I Don't Think You Get It
As a teenager I would babysit for my neighbors kids. Usually I'd have at least 1-2 jobs a week for a few hours at a time. When I look back on that job I realize that I totally thought of it as a way to make money and not a way to teach and nurture children. I used to turn on the tv and plop the kids in front of it even though they would beg me to play with them.
I didn't want to PLAY with them - I wanted to eat popsicles and watch tv. Many parents requested that they only get 1/2 hour of tv time maximum. I of course would turn it on the minute they left the driveway. I would also talk on the phone to my friends while I was there. As most people know teenage girls need telephones surgically removed from their ears.
Fast forward to now - and I feel really guilty about the way I used to take care of children. I was never mean, never punished them really, always cared for them and changed their diapers. Let me explain the guilt by using my friend Jennifer.
Jen had me over last weekend to hang out and have a few glasses of wine while we played with her kids. I asked her if they ever watched TV she said they wouldn't even know what it was. They think its a method to listen to music and dance - since she has those music channels by genre. She said they play with toys and read all day long and that's how she likes it. I totally agreed with her. I agree that if you take the whole TV element out of the equation at least when they are really little their brains have room to expand.

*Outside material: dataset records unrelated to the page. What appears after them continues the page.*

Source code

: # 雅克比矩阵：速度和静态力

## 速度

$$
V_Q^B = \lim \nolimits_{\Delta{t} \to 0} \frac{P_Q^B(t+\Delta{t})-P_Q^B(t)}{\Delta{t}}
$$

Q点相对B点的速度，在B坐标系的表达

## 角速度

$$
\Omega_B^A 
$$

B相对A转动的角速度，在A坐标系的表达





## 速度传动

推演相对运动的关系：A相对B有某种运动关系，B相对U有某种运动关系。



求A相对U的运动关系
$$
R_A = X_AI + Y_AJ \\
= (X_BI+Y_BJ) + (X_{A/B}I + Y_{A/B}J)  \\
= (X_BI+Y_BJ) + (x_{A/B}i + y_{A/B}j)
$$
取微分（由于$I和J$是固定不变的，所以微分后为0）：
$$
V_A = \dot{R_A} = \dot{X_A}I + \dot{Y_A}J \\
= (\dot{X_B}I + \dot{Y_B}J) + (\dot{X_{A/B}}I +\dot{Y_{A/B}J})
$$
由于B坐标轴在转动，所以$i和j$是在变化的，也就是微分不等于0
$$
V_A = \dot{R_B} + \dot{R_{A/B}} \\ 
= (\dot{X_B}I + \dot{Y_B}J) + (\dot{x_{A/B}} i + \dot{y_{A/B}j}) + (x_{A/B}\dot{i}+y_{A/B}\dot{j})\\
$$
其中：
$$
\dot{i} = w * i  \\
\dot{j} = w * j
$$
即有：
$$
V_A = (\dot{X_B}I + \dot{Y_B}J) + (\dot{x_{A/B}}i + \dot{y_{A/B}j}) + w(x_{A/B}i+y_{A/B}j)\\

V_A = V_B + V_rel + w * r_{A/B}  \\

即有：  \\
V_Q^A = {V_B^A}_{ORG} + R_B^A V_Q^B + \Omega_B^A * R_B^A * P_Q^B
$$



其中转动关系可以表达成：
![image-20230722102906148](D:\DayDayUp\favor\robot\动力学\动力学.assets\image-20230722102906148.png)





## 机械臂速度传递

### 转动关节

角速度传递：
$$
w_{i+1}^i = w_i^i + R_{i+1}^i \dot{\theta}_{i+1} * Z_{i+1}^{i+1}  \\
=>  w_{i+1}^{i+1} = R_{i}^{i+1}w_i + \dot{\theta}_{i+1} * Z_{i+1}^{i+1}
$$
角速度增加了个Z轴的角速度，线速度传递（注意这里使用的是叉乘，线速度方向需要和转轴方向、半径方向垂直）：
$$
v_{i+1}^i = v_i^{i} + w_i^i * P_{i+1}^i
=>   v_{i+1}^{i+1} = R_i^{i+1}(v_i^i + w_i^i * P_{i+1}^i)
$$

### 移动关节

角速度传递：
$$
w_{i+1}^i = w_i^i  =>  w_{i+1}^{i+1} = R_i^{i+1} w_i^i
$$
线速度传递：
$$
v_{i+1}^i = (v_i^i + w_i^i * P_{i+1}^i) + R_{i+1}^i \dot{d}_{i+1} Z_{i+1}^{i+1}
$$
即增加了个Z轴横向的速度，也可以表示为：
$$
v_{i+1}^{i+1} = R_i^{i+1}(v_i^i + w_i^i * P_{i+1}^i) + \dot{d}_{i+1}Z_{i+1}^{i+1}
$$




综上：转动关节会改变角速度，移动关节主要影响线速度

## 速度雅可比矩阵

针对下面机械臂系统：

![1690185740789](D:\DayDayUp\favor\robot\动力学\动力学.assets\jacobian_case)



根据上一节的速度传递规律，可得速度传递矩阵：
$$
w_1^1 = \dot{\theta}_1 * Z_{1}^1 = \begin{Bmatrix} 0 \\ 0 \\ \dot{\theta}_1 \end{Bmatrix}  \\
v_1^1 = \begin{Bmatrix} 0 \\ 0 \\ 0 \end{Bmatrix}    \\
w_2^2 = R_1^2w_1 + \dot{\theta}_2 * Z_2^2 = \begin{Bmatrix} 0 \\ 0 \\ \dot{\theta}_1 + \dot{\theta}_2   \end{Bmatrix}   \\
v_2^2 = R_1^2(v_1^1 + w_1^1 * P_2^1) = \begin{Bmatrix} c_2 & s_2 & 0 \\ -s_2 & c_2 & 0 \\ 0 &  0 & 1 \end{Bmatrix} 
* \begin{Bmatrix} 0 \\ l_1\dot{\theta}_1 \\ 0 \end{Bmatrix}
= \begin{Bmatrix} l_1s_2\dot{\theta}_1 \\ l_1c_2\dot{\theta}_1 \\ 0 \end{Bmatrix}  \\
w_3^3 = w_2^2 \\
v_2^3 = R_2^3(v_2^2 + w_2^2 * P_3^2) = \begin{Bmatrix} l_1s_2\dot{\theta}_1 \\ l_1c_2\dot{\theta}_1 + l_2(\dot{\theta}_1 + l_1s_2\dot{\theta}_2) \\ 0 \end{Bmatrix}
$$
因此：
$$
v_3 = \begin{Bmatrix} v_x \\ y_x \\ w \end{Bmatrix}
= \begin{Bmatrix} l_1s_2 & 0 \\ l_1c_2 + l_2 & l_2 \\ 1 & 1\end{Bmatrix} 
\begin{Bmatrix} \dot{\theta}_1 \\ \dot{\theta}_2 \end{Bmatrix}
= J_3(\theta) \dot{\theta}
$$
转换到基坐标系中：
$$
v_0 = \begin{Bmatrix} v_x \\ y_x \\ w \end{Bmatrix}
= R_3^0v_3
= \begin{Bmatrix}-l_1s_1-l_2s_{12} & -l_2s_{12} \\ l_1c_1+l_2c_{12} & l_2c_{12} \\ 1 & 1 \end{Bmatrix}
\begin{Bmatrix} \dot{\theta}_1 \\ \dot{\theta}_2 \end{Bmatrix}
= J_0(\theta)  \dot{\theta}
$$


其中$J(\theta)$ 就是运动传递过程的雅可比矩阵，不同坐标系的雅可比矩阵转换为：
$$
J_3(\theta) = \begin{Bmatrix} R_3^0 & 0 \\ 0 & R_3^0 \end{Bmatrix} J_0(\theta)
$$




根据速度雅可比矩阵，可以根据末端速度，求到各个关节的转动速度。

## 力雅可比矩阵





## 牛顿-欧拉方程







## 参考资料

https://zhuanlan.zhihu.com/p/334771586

So she asked me if I could babysit this weekend and I got all excited knowing that we would sing songs, dance, play games, and read. That's when this memory hit me of how I despised that as a teen. Maybe it's because now I can imagine them being my own kids and I know that I'd want mine to be interacted with.
I made sure to let Jen know that I really know nothing about children. Sure I've changed my fair share of diapers and fed them cheerios. I've even snuggled with them and played games. I just haven't done that stuff in YEARS. It's as if you go into some sort of time warp in college where you don't see anyone under 18 for 5 years.
When she asked me to do it I responded with this email:
"Sure you trust me with your kids? I only pretend to know how to take care of them... really I know nothing. All I know is how to sing."
To which she responded:
"They love to sing. What more do you need to know?"
So now I'm totally freaked. I dont' remember how to do this? I imagine it's how most first time mothers feel when they take the baby home from the hospital....except that would worse of course. I'll be sure to update about my adventure so you can all tell me everything I did wrong.